Where in Europe will you find the most colocation data centres? We take a look at 10 of the most populous nations on the continent, according to research from datacentermap.com.
10 Romania (43 colocation data centres)
More than half (22) of Romania’s colocation data centres reside in the capital city, Bucharest, with the rest spread across nine other regions in the country. The Romanian telco sector is being expanded and modernised rapidly, resulting in vastly improved domestic and international service, especially in wireless telephony. This has led to an increase in demand for data centre providers.
9 Russia (47)
Data centres are going nuclear in Russia, with Rosenergoatom in the process of building a nuclear powered data centre in Udomlya. The first phase is expected to come online in March 2017, with the second phase arriving in summer 2018. The estimated cost of the project is some $975 million.
8 Sweden (48)
Perhaps unsurprisingly, the lion’s share of colocation data centres in Sweden are to be found in Stockholm (29).
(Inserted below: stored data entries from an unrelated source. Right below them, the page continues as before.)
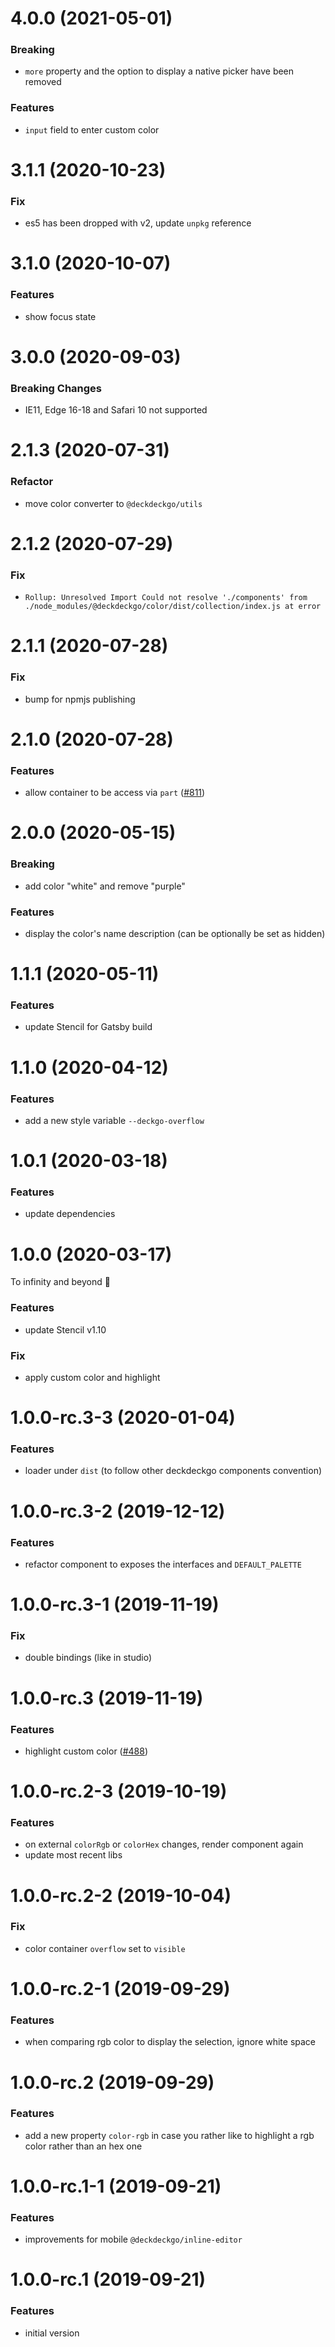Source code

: # 4.0.0 (2021-05-01)

### Breaking

- `more` property and the option to display a native picker have been removed

### Features

- `input` field to enter custom color

# 3.1.1 (2020-10-23)

### Fix

- es5 has been dropped with v2, update `unpkg` reference

# 3.1.0 (2020-10-07)

### Features

- show focus state

# 3.0.0 (2020-09-03)

### Breaking Changes

- IE11, Edge 16-18 and Safari 10 not supported

# 2.1.3 (2020-07-31)

### Refactor

- move color converter to `@deckdeckgo/utils`

# 2.1.2 (2020-07-29)

### Fix

- `Rollup: Unresolved Import Could not resolve './components' from ./node_modules/@deckdeckgo/color/dist/collection/index.js at error`

# 2.1.1 (2020-07-28)

### Fix

- bump for npmjs publishing

# 2.1.0 (2020-07-28)

### Features

- allow container to be access via `part` ([#811](https://github.com/deckgo/deckdeckgo/pull/811))

# 2.0.0 (2020-05-15)

### Breaking

- add color "white" and remove "purple"

### Features

- display the color's name description (can be optionally be set as hidden)

# 1.1.1 (2020-05-11)

### Features

- update Stencil for Gatsby build

# 1.1.0 (2020-04-12)

### Features

- add a new style variable `--deckgo-overflow`

# 1.0.1 (2020-03-18)

### Features

- update dependencies

# 1.0.0 (2020-03-17)

To infinity and beyond 🚀

### Features

- update Stencil v1.10

### Fix

- apply custom color and highlight

# 1.0.0-rc.3-3 (2020-01-04)

### Features

- loader under `dist` (to follow other deckdeckgo components convention)

# 1.0.0-rc.3-2 (2019-12-12)

### Features

- refactor component to exposes the interfaces and `DEFAULT_PALETTE`

# 1.0.0-rc.3-1 (2019-11-19)

### Fix

- double bindings (like in studio)

# 1.0.0-rc.3 (2019-11-19)

### Features

- highlight custom color ([#488](https://github.com/deckgo/deckdeckgo/issues/488))

# 1.0.0-rc.2-3 (2019-10-19)

### Features

- on external `colorRgb` or `colorHex` changes, render component again
- update most recent libs

# 1.0.0-rc.2-2 (2019-10-04)

### Fix

- color container `overflow` set to `visible`

# 1.0.0-rc.2-1 (2019-09-29)

### Features

- when comparing rgb color to display the selection, ignore white space

# 1.0.0-rc.2 (2019-09-29)

### Features

- add a new property `color-rgb` in case you rather like to highlight a rgb color rather than an hex one

# 1.0.0-rc.1-1 (2019-09-21)

### Features

- improvements for mobile `@deckdeckgo/inline-editor`

# 1.0.0-rc.1 (2019-09-21)

### Features

- initial version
Sweden boasts a highly developed telecommunications infrastructure ranked among leading countries for fixed-line, mobile-cellular, Internet and broadband penetration. Luleå is home to a data centre used by Facebook.
7 Italy (53)
Milan (19) dominates the Italian data centre space, with others evenly spread around the likes of Rome, Florence, Bologna and Turin.
6 Spain (56)
Among Spanish data centre operators is Itconic, the largest Carrier Neutral data centre services provider in Spain and Portugal, operating five top tier data centres. Most of Spain’s data centres are housed in Barcelona (14) and Madrid (19).
5 Switzerland (70)
The safest nation on earth for data storage. Combining independent data from the United Nations, World Economic Forum, Transparency International, Global IntAKE and Control Risk, the new international benchmark from Artmotion examines a range of key security factors - from the quality of digital infrastructure, to political instability, to the potential risk of natural disasters. The benchmark identified Switzerland as the least risky nation for data storage, receiving a “potential risk score” of only 1.6 percent.
4 Netherlands (89)
The Netherlands is one of Europe’s hot-spots when it comes to connectivity and therefore also colocation data centres, due to its central location compared to the large nations in Europe and the fibre routes in to the region. The primary internet exchange is AMS-IX, that is one of the world’s largest and available through multiple facilities in Amsterdam.
3 France (141)
With more than 140 colocation data centres, France is key player in the European market. There are facilities spread out all over the country, but the capital city Paris is also the primary location of the nation’s data centres and internet traffic exchange as well. Paris is also a key location for European networks, with traffic exchanged at for example France-IX, POUIX and SFINX.
2 Germany (182)
In December OVH announced that it is setting up in Germany, where the cloud expert has just acquired a facility. It is the group’s first data centre in this country, and two more are planned over time. With a capacity of about 45,000 servers, this German data centre will be located less than 1 millisecond from Frankfurt. It will benefit, via this PoP, from a direct connection with Brussels, Strasbourg, and Zurich, and then Paris, Amsterdam, London, and Milan. This data centre is expected to be operational in April 2017.
1 UK (239)
London is Europe’s data storage heartland, with more than 70 colocation centres scattered through the UK’s capital. London Docklands is the most attractive location, where the central internet exchanges LINX and LoNAP have their bases. Interestingly, Tariff Consultancy’s recent Datacentre Europe Pricing report has spotted a shift by operators away from inner cities to further afield, citing reasons such as terrorism, real estate costs and power security.